◆ WHAT YOU ARE ASKED TO DO
Please list all lines of the material below in which the string "project" occurs.

◆ INPUT DATA

-- -- --

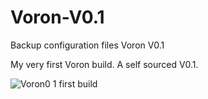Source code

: # Voron-V0.1
Backup configuration files Voron V0.1

My very first Voron build. A self sourced V0.1.

![Voron0 1 first build](https://github.com/mvdveer/Voron-V0.1/assets/19568018/b3a88a79-8ead-4a03-be42-53c1a772743a)

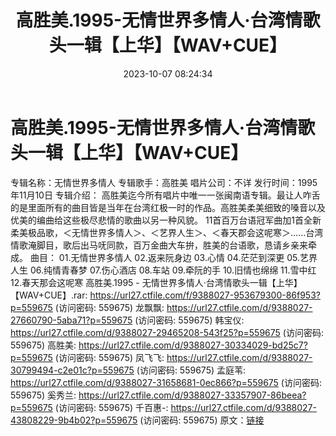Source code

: ﻿---
title: 高胜美.1995-无情世界多情人·台湾情歌头一辑【上华】【WAV+CUE】
date: 2023-10-07 08:24:34
categories: WAV车载音乐、镜像
tags: 华语中文
---
# 高胜美.1995-无情世界多情人·台湾情歌头一辑【上华】【WAV+CUE】

专辑名称：无情世界多情人
专辑歌手：高胜美
唱片公司：不详
发行时间：1995年11月10日
专辑介绍：
高胜美迄今所有唱片中唯一一张闽南语专辑。最让人咋舌的是里面所有的曲目皆是当年在台湾红极一时的作品。高胜美柔美细致的嗓音以及优美的编曲给这些极尽悲情的歌曲以另一种风貌。
11首百万台语冠军曲加1首全新柔美极品歌，＜无情世界多情人＞、＜艺界人生＞、＜春天郡会这呢寒＞......台湾情歌淹脚目，歌后出马呒同款，百万金曲大车拚，胜美的台语歌，恳请乡亲来牵成。
曲目：
01.无情世界多情人
02.返来阮身边
03.心情
04.茫茫到深更
05.艺界人生
06.纯情青春梦
07.伤心酒店
08.车站
09.牵阮的手
10.旧情也绵绵
11.雪中红
12.春天那会这呢寒
高胜美.1995 - 无情世界多情人·台湾情歌头一辑【上华】【WAV+CUE】.rar: https://url27.ctfile.com/f/9388027-953679300-86f953?p=559675
(访问密码: 559675)
龙飘飘: https://url27.ctfile.com/d/9388027-27660790-5aba71?p=559675
(访问密码: 559675)
韩宝仪: https://url27.ctfile.com/d/9388027-29465208-543f25?p=559675
(访问密码: 559675)
高胜美: https://url27.ctfile.com/d/9388027-30334029-bd25c7?p=559675
(访问密码: 559675)
凤飞飞: https://url27.ctfile.com/d/9388027-30799494-c2e01c?p=559675
(访问密码: 559675)
孟庭苇: https://url27.ctfile.com/d/9388027-31658681-0ec866?p=559675
(访问密码: 559675)
奚秀兰: https://url27.ctfile.com/d/9388027-33357907-86beea?p=559675
(访问密码: 559675)
千百惠-: https://url27.ctfile.com/d/9388027-43808229-9b4b02?p=559675
(访问密码: 559675)
原文：[链接](https://blog.sina.com.cn/s/blog_1647c7e76010313lt.html)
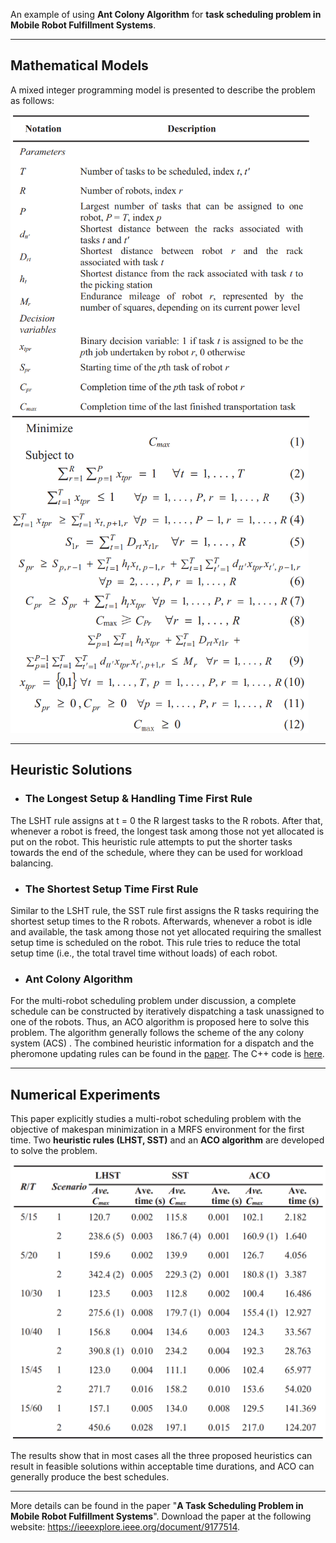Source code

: An example of using **Ant Colony Algorithm** for **task scheduling problem in Mobile Robot Fulfillment Systems**.

------

## Mathematical Models

A mixed integer programming model is presented to describe the problem  as follows:

<img src="Pictures/Parameters.png" style="zoom:67%;" />



<img src="Pictures/model.png" style="zoom: 67%;" />

------

## Heuristic Solutions

- ### The Longest Setup & Handling Time First Rule 

The LSHT rule assigns at t = 0 the R largest tasks to the R robots. After that, whenever a robot is freed, the longest
task among those not yet allocated is put on the robot. This heuristic rule attempts to put the shorter tasks towards the
end of the schedule, where they can be used for workload balancing.   

- ### The Shortest Setup Time First Rule  

Similar to the LSHT rule, the SST rule first assigns the R tasks requiring the shortest setup times to the R robots.
Afterwards, whenever a robot is idle and available, the task among those not yet allocated requiring the smallest setup
time is scheduled on the robot. This rule tries to reduce the total setup time (i.e., the total travel time without loads) of
each robot.  

- ### Ant Colony Algorithm

For the multi-robot scheduling problem under discussion, a complete schedule can be constructed by iteratively dispatching a task unassigned to one of the robots. Thus, an ACO algorithm is proposed here to solve this problem.  The algorithm generally follows the scheme of the any colony system (ACS) . The combined heuristic information for a dispatch and the pheromone updating rules  can be found in the [paper](https://ieeexplore.ieee.org/document/9177514). The C++ code is [here](https://github.com/duohedounai/AntColonyOptimization/blob/main/ACO.cpp).

------

## Numerical Experiments

This paper explicitly studies a multi-robot scheduling problem with the objective of makespan minimization in a
MRFS environment for the first time. Two **heuristic rules (LHST, SST)** and an **ACO algorithm** are developed to solve the problem.   

<img src="Pictures/results.png" style="zoom: 50%;" />

The results show that in most cases all the three proposed heuristics can result in feasible solutions within acceptable time durations, and ACO can generally produce the best schedules.  

------

More details can be found in the paper "**A Task Scheduling Problem in Mobile Robot Fulfillment Systems**". Download the paper at the following website: https://ieeexplore.ieee.org/document/9177514.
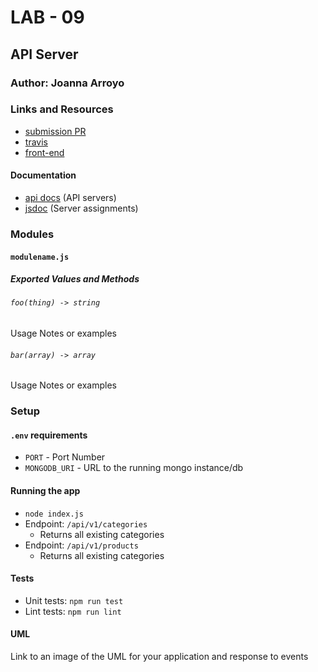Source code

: # LAB - 09

## API Server

### Author: Joanna Arroyo

### Links and Resources
* [submission PR](https://github.com/joanna-401-advanced-javascript/lab-09-api-server/pull/1)
* [travis](https://travis-ci.com/joanna-401-advanced-javascript/lab-09-api-server)
* [front-end](https://joanna-lab-09.herokuapp.com/)

#### Documentation
* [api docs](http://xyz.com) (API servers)
* [jsdoc]() (Server assignments)

### Modules
#### `modulename.js`
##### Exported Values and Methods

###### `foo(thing) -> string`
Usage Notes or examples

###### `bar(array) -> array`
Usage Notes or examples

### Setup
#### `.env` requirements
* `PORT` - Port Number
* `MONGODB_URI` - URL to the running mongo instance/db

#### Running the app
* `node index.js`
* Endpoint: `/api/v1/categories`
  * Returns all existing categories
* Endpoint: `/api/v1/products`
  * Returns all existing categories
  
#### Tests
* Unit tests: `npm run test`
* Lint tests: `npm run lint`

#### UML
Link to an image of the UML for your application and response to events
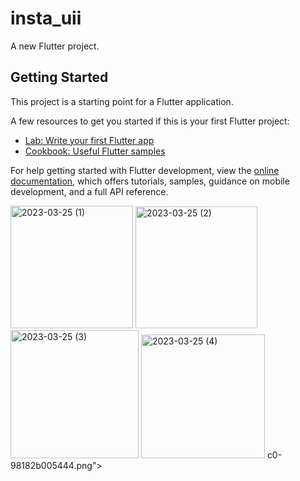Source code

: # insta_uii

A new Flutter project.

## Getting Started

This project is a starting point for a Flutter application.

A few resources to get you started if this is your first Flutter project:

- [Lab: Write your first Flutter app](https://docs.flutter.dev/get-started/codelab)
- [Cookbook: Useful Flutter samples](https://docs.flutter.dev/cookbook)

For help getting started with Flutter development, view the
[online documentation](https://docs.flutter.dev/), which offers tutorials,
samples, guidance on mobile development, and a full API reference.


<img width="196" alt="2023-03-25 (1)" src="https://user-images.githubusercontent.com/114460751/227729060-7985a087-65eb-4bf0-9eba-ce4e87a02476.png">
<img width="195" alt="2023-03-25 (2)" src="https://user-images.githubusercontent.com/114460751/227729069-d5111826-fd7c-4292-8a79-1fcc4da54e87.png">
<img width="205" alt="2023-03-25 (3)" src="https://user-images.githubusercontent.com/114460751/227729074-76c4540f-bb74-4379-93d7-f195d365613e.png">
<img width="198" alt="2023-03-25 (4)" src="https://user-images.githubusercontent.com/114460751/227729081-7744bd68-658f-4aab-9c<img width="200" alt="2023-03-25" src="https://user-images.githubusercontent.com/114460751/227729089-d9ac630d-a9af-4c3b-8197-3530d3641d33.png">
c0-98182b005444.png">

-- -- --

◆ WORKED SOLUTION
A new Flutter project.
This project is a starting point for a Flutter application.
A few resources to get you started if this is your first Flutter project:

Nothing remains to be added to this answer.